8. A persistent authentication system across time, characterized in that, include: The data processing module is used to acquire current user interaction behavior data and construct current user interaction vectors in various dimensions based on the current user interaction behavior data. The local feature module is used to call the preset dimensional feature extraction models for each dimension and extract the interaction features of the currently used interaction vector for each dimension. The global feature module is used to fuse the interaction features of the current interaction vectors in each dimension to obtain the current fusion result, and call the preset global feature extraction model to extract the features of the current fusion result to obtain the current identity authentication features. The identity authentication module is used to call a preset identity authentication model to obtain the identity authentication result based on the currently used identity authentication features; The model update module is used to record the current user interaction behavior data and combine the recorded user interaction behavior data to perform periodic training of the preset dimensional feature extraction model and the preset global feature extraction model. The dimensional feature extraction model is trained with the goal of reducing the domain discriminability of the interaction features of the registration interaction vector and the interaction features of the usage interaction vector, while the global feature extraction model is trained with the goal of reducing the domain discriminability of the registration identity authentication features and the usage identity authentication features. The interaction features of the registration interaction vector and the registration identity authentication features are obtained based on the registration interaction behavior data, while the interaction features of the usage interaction vector and the usage identity authentication features are obtained based on the usage interaction behavior data.

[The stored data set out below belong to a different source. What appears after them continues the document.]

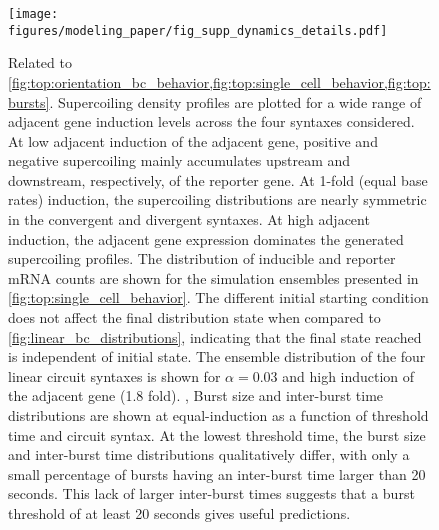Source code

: \documentclass[11pt]{article} %
\begin{document}
\begin{figure}[htbp]
    \centering
    {\texttt{[image: figures/modeling\_paper/fig\_supp\_dynamics\_details.pdf]}
    \label{fig:supp:sc_density_induction}
    \label{fig:supp:fig_examples_ensemble_behavior}
    \label{fig:supp:sc_distributions_high_alpha_induction}
    \label{fig:burst_threshold_burst_size}
    \label{fig:burst_threshold_interburst_time}
    }
\end{figure}
\begin{figure}[htbp]
    \ContinuedFloat
    \caption{Related to \cref{fig:top:orientation_bc_behavior,fig:top:single_cell_behavior,fig:top:bursts}.
     Supercoiling density profiles are plotted for a wide range of adjacent gene induction levels across the four syntaxes considered. At low adjacent induction of the adjacent gene, positive and negative supercoiling mainly accumulates upstream and downstream, respectively, of the reporter gene. At 1-fold (equal base rates) induction, the supercoiling distributions are nearly symmetric in the convergent and divergent syntaxes. At high adjacent induction, the adjacent gene expression dominates the generated supercoiling profiles.
     The distribution of inducible and reporter mRNA counts are shown for the simulation ensembles presented in \cref{fig:top:single_cell_behavior}. The different initial starting condition does not affect the final distribution state when compared to \cref{fig:linear_bc_distributions}, indicating that the final state reached is independent of initial state.
    The ensemble distribution of the four linear circuit syntaxes is shown for \(\alpha = 0.03\) and high induction of the adjacent gene (1.8 fold).
    , Burst size and inter-burst time distributions are shown at equal-induction as a function of threshold time and circuit syntax. At the lowest threshold time, the burst size and inter-burst time distributions qualitatively differ, with only a small percentage of bursts having an inter-burst time larger than 20 seconds. This lack of larger inter-burst times suggests that a burst threshold of at least 20 seconds gives useful predictions.
    }
    \label{fig:top:supp_dynamics_details}
\end{figure}
\end{document}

9. A computer device comprising a memory, a processor, and a computer program stored in the memory and executable on the processor, characterized in that, When the processor executes the computer program, it implements the steps of the time-based persistent authentication method as described in any one of claims 1 to 7.

10. A computer-readable storage medium storing a computer program, characterized in that, When the computer program is executed by a processor, it implements the steps of the time-based persistent authentication method as described in any one of claims 1 to 7.